Top of STORED DATA
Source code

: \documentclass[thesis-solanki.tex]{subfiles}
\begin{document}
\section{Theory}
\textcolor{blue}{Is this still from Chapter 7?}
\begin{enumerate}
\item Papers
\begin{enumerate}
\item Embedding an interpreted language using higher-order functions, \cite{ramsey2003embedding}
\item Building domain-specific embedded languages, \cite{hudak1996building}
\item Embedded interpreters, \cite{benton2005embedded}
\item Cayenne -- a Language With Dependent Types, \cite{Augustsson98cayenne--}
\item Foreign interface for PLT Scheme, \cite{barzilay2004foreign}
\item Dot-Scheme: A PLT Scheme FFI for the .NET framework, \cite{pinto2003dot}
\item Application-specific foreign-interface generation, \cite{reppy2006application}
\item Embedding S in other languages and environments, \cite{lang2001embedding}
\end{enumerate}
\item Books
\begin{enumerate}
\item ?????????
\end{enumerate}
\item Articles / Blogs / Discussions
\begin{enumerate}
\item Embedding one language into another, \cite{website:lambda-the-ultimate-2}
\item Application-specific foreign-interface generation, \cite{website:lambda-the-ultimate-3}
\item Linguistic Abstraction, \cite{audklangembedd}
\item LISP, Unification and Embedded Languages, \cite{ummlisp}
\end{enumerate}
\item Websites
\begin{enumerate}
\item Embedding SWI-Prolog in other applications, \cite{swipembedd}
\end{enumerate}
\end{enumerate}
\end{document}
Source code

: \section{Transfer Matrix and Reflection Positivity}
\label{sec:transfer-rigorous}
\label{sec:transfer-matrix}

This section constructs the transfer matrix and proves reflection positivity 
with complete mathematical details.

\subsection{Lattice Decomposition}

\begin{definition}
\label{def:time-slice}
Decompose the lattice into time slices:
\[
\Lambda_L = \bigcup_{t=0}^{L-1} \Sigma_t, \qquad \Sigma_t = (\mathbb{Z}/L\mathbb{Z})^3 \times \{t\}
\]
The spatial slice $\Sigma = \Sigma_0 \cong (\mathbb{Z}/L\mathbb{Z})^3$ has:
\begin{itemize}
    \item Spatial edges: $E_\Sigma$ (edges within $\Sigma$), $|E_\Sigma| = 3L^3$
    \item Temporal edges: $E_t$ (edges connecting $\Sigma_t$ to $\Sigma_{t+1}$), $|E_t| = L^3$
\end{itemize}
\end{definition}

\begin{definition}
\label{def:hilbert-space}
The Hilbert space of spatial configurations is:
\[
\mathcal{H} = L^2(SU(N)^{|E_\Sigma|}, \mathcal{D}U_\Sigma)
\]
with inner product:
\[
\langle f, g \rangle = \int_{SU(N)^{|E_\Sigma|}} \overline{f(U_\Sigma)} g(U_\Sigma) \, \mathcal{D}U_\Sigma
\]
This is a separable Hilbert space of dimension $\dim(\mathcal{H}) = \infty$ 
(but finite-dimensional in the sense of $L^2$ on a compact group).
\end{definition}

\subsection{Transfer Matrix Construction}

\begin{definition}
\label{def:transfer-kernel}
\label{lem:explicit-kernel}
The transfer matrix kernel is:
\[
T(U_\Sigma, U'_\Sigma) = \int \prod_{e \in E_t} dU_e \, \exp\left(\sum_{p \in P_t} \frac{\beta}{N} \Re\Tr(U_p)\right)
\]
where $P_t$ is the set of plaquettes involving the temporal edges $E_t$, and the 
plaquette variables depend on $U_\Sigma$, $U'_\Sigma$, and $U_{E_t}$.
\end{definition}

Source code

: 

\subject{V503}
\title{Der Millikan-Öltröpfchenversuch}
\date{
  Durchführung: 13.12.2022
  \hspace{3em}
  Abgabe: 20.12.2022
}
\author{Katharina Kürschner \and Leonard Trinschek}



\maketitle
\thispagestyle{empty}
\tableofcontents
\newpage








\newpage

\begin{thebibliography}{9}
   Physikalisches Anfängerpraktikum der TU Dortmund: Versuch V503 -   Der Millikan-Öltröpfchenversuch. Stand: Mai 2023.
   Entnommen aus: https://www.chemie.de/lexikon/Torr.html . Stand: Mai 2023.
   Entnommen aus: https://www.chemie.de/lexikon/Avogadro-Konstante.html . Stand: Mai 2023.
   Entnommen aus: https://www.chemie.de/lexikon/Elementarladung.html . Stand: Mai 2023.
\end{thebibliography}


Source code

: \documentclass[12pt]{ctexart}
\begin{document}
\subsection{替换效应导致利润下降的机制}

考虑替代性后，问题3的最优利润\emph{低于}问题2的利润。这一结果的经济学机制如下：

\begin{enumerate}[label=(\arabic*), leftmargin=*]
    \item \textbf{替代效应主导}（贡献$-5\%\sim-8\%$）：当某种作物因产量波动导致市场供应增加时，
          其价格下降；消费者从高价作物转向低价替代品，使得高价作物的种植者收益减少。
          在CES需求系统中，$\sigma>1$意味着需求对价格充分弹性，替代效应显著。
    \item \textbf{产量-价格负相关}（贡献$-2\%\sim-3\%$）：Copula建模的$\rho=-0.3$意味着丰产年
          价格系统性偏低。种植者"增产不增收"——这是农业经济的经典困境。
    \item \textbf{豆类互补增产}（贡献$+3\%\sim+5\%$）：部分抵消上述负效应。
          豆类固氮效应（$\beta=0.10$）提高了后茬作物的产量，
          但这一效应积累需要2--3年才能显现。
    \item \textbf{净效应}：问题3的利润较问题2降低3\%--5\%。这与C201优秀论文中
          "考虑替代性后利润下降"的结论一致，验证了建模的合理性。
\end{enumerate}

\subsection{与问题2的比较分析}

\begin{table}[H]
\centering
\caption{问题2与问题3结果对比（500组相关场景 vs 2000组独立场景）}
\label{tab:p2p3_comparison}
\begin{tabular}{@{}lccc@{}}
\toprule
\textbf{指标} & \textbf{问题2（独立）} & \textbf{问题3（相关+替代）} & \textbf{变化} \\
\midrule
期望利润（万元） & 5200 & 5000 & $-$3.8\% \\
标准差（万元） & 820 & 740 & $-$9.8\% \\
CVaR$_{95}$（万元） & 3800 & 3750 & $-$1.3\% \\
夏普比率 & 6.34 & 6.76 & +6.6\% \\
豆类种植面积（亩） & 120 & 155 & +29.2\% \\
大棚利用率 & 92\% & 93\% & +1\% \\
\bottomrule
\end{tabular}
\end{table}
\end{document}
Bottom of STORED DATA
Nothing but an exact transcription of the records is expected.

Source code

: \documentclass[thesis-solanki.tex]{subfiles}
\begin{document}
\section{Theory}
\textcolor{blue}{Is this still from Chapter 7?}
\begin{enumerate}
\item Papers
\begin{enumerate}
\item Embedding an interpreted language using higher-order functions, \cite{ramsey2003embedding}
\item Building domain-specific embedded languages, \cite{hudak1996building}
\item Embedded interpreters, \cite{benton2005embedded}
\item Cayenne -- a Language With Dependent Types, \cite{Augustsson98cayenne--}
\item Foreign interface for PLT Scheme, \cite{barzilay2004foreign}
\item Dot-Scheme: A PLT Scheme FFI for the .NET framework, \cite{pinto2003dot}
\item Application-specific foreign-interface generation, \cite{reppy2006application}
\item Embedding S in other languages and environments, \cite{lang2001embedding}
\end{enumerate}
\item Books
\begin{enumerate}
\item ?????????
\end{enumerate}
\item Articles / Blogs / Discussions
\begin{enumerate}
\item Embedding one language into another, \cite{website:lambda-the-ultimate-2}
\item Application-specific foreign-interface generation, \cite{website:lambda-the-ultimate-3}
\item Linguistic Abstraction, \cite{audklangembedd}
\item LISP, Unification and Embedded Languages, \cite{ummlisp}
\end{enumerate}
\item Websites
\begin{enumerate}
\item Embedding SWI-Prolog in other applications, \cite{swipembedd}
\end{enumerate}
\end{enumerate}
\end{document}
Source code

: \section{Transfer Matrix and Reflection Positivity}
\label{sec:transfer-rigorous}
\label{sec:transfer-matrix}

This section constructs the transfer matrix and proves reflection positivity 
with complete mathematical details.

\subsection{Lattice Decomposition}

\begin{definition}
\label{def:time-slice}
Decompose the lattice into time slices:
\[
\Lambda_L = \bigcup_{t=0}^{L-1} \Sigma_t, \qquad \Sigma_t = (\mathbb{Z}/L\mathbb{Z})^3 \times \{t\}
\]
The spatial slice $\Sigma = \Sigma_0 \cong (\mathbb{Z}/L\mathbb{Z})^3$ has:
\begin{itemize}
    \item Spatial edges: $E_\Sigma$ (edges within $\Sigma$), $|E_\Sigma| = 3L^3$
    \item Temporal edges: $E_t$ (edges connecting $\Sigma_t$ to $\Sigma_{t+1}$), $|E_t| = L^3$
\end{itemize}
\end{definition}

\begin{definition}
\label{def:hilbert-space}
The Hilbert space of spatial configurations is:
\[
\mathcal{H} = L^2(SU(N)^{|E_\Sigma|}, \mathcal{D}U_\Sigma)
\]
with inner product:
\[
\langle f, g \rangle = \int_{SU(N)^{|E_\Sigma|}} \overline{f(U_\Sigma)} g(U_\Sigma) \, \mathcal{D}U_\Sigma
\]
This is a separable Hilbert space of dimension $\dim(\mathcal{H}) = \infty$ 
(but finite-dimensional in the sense of $L^2$ on a compact group).
\end{definition}

\subsection{Transfer Matrix Construction}

\begin{definition}
\label{def:transfer-kernel}
\label{lem:explicit-kernel}
The transfer matrix kernel is:
\[
T(U_\Sigma, U'_\Sigma) = \int \prod_{e \in E_t} dU_e \, \exp\left(\sum_{p \in P_t} \frac{\beta}{N} \Re\Tr(U_p)\right)
\]
where $P_t$ is the set of plaquettes involving the temporal edges $E_t$, and the 
plaquette variables depend on $U_\Sigma$, $U'_\Sigma$, and $U_{E_t}$.
\end{definition}

Source code

: 

\subject{V503}
\title{Der Millikan-Öltröpfchenversuch}
\date{
  Durchführung: 13.12.2022
  \hspace{3em}
  Abgabe: 20.12.2022
}
\author{Katharina Kürschner \and Leonard Trinschek}



\maketitle
\thispagestyle{empty}
\tableofcontents
\newpage








\newpage

\begin{thebibliography}{9}
   Physikalisches Anfängerpraktikum der TU Dortmund: Versuch V503 -   Der Millikan-Öltröpfchenversuch. Stand: Mai 2023.
   Entnommen aus: https://www.chemie.de/lexikon/Torr.html . Stand: Mai 2023.
   Entnommen aus: https://www.chemie.de/lexikon/Avogadro-Konstante.html . Stand: Mai 2023.
   Entnommen aus: https://www.chemie.de/lexikon/Elementarladung.html . Stand: Mai 2023.
\end{thebibliography}


Source code

: \documentclass[12pt]{ctexart}
\begin{document}
\subsection{替换效应导致利润下降的机制}

考虑替代性后，问题3的最优利润\emph{低于}问题2的利润。这一结果的经济学机制如下：

\begin{enumerate}[label=(\arabic*), leftmargin=*]
    \item \textbf{替代效应主导}（贡献$-5\%\sim-8\%$）：当某种作物因产量波动导致市场供应增加时，
          其价格下降；消费者从高价作物转向低价替代品，使得高价作物的种植者收益减少。
          在CES需求系统中，$\sigma>1$意味着需求对价格充分弹性，替代效应显著。
    \item \textbf{产量-价格负相关}（贡献$-2\%\sim-3\%$）：Copula建模的$\rho=-0.3$意味着丰产年
          价格系统性偏低。种植者"增产不增收"——这是农业经济的经典困境。
    \item \textbf{豆类互补增产}（贡献$+3\%\sim+5\%$）：部分抵消上述负效应。
          豆类固氮效应（$\beta=0.10$）提高了后茬作物的产量，
          但这一效应积累需要2--3年才能显现。
    \item \textbf{净效应}：问题3的利润较问题2降低3\%--5\%。这与C201优秀论文中
          "考虑替代性后利润下降"的结论一致，验证了建模的合理性。
\end{enumerate}

\subsection{与问题2的比较分析}

\begin{table}[H]
\centering
\caption{问题2与问题3结果对比（500组相关场景 vs 2000组独立场景）}
\label{tab:p2p3_comparison}
\begin{tabular}{@{}lccc@{}}
\toprule
\textbf{指标} & \textbf{问题2（独立）} & \textbf{问题3（相关+替代）} & \textbf{变化} \\
\midrule
期望利润（万元） & 5200 & 5000 & $-$3.8\% \\
标准差（万元） & 820 & 740 & $-$9.8\% \\
CVaR$_{95}$（万元） & 3800 & 3750 & $-$1.3\% \\
夏普比率 & 6.34 & 6.76 & +6.6\% \\
豆类种植面积（亩） & 120 & 155 & +29.2\% \\
大棚利用率 & 92\% & 93\% & +1\% \\
\bottomrule
\end{tabular}
\end{table}
\end{document}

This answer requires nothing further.